**Exercise objective:**
Only the stretch of the listing below that runs from the line with "#### TNG50 data" through the line with "An example of" is to be printed, exactly and with both ends.

**The data:**
────────

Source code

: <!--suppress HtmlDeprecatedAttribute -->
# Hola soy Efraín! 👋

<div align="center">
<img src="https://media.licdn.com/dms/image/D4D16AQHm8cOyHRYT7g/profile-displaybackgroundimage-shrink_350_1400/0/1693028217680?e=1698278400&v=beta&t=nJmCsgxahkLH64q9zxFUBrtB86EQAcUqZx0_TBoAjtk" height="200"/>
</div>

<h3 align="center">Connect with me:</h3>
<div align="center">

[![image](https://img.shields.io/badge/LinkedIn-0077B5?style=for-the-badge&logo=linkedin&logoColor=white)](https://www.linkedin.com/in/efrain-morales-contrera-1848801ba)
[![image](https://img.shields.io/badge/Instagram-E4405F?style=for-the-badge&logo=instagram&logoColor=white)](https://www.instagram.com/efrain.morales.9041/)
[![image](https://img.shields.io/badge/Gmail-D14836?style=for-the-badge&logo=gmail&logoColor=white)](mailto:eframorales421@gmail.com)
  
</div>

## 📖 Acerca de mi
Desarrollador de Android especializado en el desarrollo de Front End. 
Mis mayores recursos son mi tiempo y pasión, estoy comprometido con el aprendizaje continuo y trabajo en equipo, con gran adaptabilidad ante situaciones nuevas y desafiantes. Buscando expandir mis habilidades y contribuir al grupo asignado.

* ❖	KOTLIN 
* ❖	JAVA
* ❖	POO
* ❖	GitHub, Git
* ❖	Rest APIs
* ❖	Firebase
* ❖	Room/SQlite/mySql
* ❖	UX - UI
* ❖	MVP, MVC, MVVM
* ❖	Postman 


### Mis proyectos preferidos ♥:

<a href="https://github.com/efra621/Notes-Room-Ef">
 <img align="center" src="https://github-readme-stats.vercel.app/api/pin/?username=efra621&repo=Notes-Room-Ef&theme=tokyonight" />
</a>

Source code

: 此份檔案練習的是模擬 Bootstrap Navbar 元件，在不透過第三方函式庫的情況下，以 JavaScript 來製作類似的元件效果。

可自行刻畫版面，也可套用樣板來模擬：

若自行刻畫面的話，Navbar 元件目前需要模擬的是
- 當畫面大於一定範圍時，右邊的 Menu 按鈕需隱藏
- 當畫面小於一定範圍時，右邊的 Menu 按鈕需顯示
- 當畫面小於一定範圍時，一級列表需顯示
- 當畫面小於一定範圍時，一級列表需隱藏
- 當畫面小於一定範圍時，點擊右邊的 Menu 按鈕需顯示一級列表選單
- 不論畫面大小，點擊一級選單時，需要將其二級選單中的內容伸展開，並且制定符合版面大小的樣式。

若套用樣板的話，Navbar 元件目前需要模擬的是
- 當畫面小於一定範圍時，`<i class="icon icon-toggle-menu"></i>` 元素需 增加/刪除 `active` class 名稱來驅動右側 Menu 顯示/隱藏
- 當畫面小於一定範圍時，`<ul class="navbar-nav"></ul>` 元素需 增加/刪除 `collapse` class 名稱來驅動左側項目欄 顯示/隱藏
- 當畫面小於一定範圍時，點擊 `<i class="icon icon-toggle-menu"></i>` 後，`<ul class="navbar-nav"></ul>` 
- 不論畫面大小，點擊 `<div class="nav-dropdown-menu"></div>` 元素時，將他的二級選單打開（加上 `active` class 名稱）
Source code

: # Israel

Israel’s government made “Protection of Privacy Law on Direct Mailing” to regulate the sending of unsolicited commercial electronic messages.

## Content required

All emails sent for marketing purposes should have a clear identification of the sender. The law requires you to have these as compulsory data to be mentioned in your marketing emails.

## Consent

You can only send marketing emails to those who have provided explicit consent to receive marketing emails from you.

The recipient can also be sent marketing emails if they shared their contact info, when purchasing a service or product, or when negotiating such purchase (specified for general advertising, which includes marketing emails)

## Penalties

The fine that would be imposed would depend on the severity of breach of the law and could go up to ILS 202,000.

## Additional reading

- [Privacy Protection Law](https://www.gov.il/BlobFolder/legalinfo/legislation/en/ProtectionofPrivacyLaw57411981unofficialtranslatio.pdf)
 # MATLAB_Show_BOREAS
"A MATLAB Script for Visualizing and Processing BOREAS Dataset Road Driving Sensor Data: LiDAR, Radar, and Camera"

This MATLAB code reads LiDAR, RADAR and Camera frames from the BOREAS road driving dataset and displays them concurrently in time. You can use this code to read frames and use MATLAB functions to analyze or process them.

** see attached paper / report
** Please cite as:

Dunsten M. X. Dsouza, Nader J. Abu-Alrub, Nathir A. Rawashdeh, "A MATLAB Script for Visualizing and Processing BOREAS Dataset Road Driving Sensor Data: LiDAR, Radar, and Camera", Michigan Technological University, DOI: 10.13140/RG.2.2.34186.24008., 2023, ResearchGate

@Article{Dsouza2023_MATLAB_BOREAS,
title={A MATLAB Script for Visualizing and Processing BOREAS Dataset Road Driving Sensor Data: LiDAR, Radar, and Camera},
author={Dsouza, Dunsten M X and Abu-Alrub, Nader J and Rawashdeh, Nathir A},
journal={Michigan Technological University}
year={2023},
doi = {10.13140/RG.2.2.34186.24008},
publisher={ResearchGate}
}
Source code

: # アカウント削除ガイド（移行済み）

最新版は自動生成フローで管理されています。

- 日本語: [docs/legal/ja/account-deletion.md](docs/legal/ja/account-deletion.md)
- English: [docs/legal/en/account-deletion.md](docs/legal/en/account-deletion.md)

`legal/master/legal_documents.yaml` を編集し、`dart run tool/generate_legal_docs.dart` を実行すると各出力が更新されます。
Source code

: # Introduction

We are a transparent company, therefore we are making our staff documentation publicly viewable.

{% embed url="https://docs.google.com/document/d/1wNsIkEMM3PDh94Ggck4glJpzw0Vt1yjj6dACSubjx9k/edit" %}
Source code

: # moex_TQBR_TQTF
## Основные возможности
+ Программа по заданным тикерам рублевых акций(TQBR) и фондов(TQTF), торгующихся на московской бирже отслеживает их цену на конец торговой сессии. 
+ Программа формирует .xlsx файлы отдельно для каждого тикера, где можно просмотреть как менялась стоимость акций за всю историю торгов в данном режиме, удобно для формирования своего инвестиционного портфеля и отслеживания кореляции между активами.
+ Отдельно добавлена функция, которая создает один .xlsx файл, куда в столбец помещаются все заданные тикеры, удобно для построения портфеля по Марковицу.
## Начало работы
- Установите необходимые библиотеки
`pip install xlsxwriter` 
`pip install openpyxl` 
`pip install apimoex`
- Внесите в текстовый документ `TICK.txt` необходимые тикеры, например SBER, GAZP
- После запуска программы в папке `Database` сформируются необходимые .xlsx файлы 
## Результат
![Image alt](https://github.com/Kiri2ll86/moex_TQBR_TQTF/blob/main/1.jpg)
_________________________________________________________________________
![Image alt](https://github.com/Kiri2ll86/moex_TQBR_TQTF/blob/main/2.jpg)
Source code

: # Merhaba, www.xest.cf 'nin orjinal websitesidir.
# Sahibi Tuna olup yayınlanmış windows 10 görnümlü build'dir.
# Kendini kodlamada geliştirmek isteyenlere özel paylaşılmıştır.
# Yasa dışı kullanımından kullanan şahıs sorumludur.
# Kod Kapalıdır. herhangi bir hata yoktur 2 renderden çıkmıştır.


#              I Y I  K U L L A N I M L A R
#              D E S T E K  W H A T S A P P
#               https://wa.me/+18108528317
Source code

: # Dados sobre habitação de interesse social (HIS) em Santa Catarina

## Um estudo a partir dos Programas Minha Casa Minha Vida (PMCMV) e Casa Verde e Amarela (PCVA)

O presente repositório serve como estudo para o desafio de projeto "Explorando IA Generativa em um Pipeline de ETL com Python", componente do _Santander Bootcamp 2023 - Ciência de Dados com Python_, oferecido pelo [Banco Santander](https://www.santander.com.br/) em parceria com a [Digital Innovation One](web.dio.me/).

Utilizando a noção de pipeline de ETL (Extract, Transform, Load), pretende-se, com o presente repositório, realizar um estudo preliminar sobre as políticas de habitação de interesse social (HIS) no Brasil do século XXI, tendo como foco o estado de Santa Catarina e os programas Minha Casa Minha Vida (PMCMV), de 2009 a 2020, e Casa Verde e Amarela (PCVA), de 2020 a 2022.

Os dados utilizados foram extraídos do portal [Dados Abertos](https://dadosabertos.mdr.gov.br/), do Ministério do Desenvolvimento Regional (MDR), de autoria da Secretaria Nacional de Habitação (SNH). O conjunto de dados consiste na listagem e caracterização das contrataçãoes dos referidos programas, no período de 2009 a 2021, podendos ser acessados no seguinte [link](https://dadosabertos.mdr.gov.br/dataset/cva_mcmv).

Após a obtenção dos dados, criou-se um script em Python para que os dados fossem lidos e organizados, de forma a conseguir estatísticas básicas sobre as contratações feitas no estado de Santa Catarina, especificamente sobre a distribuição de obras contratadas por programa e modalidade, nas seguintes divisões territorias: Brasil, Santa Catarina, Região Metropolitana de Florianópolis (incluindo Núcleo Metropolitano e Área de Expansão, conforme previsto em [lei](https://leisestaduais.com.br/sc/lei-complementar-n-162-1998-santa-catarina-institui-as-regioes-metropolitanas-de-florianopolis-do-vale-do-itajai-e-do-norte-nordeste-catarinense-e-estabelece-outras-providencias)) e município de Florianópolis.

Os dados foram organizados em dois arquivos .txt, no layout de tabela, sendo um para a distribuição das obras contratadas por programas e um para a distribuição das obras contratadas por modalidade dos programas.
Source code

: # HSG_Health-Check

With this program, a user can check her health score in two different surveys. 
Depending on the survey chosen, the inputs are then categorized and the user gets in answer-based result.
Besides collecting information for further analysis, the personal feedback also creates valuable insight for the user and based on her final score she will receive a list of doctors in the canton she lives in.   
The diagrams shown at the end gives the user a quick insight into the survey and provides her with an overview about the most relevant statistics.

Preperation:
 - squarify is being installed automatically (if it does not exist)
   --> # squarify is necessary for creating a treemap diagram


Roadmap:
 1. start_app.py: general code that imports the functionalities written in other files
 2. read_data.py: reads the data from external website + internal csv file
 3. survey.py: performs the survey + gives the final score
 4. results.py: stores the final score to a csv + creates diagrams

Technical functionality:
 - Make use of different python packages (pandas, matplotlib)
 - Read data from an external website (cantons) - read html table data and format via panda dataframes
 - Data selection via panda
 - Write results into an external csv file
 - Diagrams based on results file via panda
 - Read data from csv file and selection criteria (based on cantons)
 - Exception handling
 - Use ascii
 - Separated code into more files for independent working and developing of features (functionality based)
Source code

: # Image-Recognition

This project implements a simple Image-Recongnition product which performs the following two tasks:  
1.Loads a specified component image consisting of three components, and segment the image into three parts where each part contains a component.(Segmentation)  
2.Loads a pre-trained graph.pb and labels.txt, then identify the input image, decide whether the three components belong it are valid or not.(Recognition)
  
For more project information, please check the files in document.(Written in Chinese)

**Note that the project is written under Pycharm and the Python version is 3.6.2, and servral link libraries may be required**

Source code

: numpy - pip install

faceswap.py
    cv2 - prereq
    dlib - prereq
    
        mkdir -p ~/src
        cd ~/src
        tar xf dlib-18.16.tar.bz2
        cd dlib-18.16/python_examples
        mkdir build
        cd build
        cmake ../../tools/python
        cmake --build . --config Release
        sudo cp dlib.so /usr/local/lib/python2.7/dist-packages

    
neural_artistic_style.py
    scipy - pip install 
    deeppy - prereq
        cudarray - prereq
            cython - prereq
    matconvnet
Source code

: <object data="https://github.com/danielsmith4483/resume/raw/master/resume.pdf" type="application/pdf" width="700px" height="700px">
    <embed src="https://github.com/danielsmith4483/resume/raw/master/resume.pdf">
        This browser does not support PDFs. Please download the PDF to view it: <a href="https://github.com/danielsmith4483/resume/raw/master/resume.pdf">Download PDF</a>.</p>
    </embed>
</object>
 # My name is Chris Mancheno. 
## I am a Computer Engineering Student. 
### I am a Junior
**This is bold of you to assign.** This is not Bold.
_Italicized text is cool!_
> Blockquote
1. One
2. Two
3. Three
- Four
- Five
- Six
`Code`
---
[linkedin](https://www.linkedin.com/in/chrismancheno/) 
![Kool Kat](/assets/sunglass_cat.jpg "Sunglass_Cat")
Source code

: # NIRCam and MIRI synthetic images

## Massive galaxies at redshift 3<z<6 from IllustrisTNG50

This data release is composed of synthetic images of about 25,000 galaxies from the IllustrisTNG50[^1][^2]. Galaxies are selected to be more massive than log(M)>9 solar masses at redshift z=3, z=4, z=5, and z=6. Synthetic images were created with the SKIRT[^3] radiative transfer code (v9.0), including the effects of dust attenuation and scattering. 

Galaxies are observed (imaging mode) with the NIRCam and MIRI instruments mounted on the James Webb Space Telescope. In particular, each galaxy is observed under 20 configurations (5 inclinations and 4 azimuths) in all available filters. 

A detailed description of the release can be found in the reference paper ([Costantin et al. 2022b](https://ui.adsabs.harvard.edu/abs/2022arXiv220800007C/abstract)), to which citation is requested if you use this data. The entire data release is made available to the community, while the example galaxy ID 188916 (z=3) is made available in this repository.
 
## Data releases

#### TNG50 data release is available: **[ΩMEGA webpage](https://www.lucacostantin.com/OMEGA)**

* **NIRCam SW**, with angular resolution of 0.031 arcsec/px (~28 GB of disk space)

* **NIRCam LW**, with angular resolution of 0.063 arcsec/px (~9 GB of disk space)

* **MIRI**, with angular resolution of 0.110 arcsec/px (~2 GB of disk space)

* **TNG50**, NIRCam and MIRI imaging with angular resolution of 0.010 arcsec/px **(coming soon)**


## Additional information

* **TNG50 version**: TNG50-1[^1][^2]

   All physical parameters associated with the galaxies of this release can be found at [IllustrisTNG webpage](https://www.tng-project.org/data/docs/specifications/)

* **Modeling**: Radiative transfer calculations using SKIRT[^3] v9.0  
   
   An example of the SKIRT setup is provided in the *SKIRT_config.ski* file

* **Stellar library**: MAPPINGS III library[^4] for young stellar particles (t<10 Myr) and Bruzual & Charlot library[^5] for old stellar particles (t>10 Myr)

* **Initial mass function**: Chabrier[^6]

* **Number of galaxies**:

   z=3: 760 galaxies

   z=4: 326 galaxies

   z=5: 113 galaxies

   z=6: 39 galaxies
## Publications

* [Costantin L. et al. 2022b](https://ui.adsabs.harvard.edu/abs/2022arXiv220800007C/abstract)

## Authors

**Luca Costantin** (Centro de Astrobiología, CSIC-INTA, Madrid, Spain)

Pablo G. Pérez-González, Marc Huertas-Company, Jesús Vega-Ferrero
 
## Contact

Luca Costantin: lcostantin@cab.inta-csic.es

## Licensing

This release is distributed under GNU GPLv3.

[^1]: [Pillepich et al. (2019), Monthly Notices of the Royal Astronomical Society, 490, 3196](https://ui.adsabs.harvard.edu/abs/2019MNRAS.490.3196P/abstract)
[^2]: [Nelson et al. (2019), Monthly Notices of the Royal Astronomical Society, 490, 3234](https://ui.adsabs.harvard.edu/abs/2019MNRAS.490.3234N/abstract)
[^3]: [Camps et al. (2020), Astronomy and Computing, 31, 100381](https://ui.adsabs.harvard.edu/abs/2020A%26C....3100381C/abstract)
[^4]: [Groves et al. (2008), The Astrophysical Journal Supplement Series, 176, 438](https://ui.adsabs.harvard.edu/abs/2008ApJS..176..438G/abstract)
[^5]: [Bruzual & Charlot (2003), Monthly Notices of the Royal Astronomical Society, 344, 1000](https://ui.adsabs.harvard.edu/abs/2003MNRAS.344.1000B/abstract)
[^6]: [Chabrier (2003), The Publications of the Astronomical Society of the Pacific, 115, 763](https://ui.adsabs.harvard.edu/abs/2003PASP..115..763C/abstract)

────────

**Response below:**
#### TNG50 data release is available: **[ΩMEGA webpage](https://www.lucacostantin.com/OMEGA)**

* **NIRCam SW**, with angular resolution of 0.031 arcsec/px (~28 GB of disk space)

* **NIRCam LW**, with angular resolution of 0.063 arcsec/px (~9 GB of disk space)

* **MIRI**, with angular resolution of 0.110 arcsec/px (~2 GB of disk space)

* **TNG50**, NIRCam and MIRI imaging with angular resolution of 0.010 arcsec/px **(coming soon)**


## Additional information

* **TNG50 version**: TNG50-1[^1][^2]

   All physical parameters associated with the galaxies of this release can be found at [IllustrisTNG webpage](https://www.tng-project.org/data/docs/specifications/)

* **Modeling**: Radiative transfer calculations using SKIRT[^3] v9.0  
   
   An example of the SKIRT setup is provided in the *SKIRT_config.ski* file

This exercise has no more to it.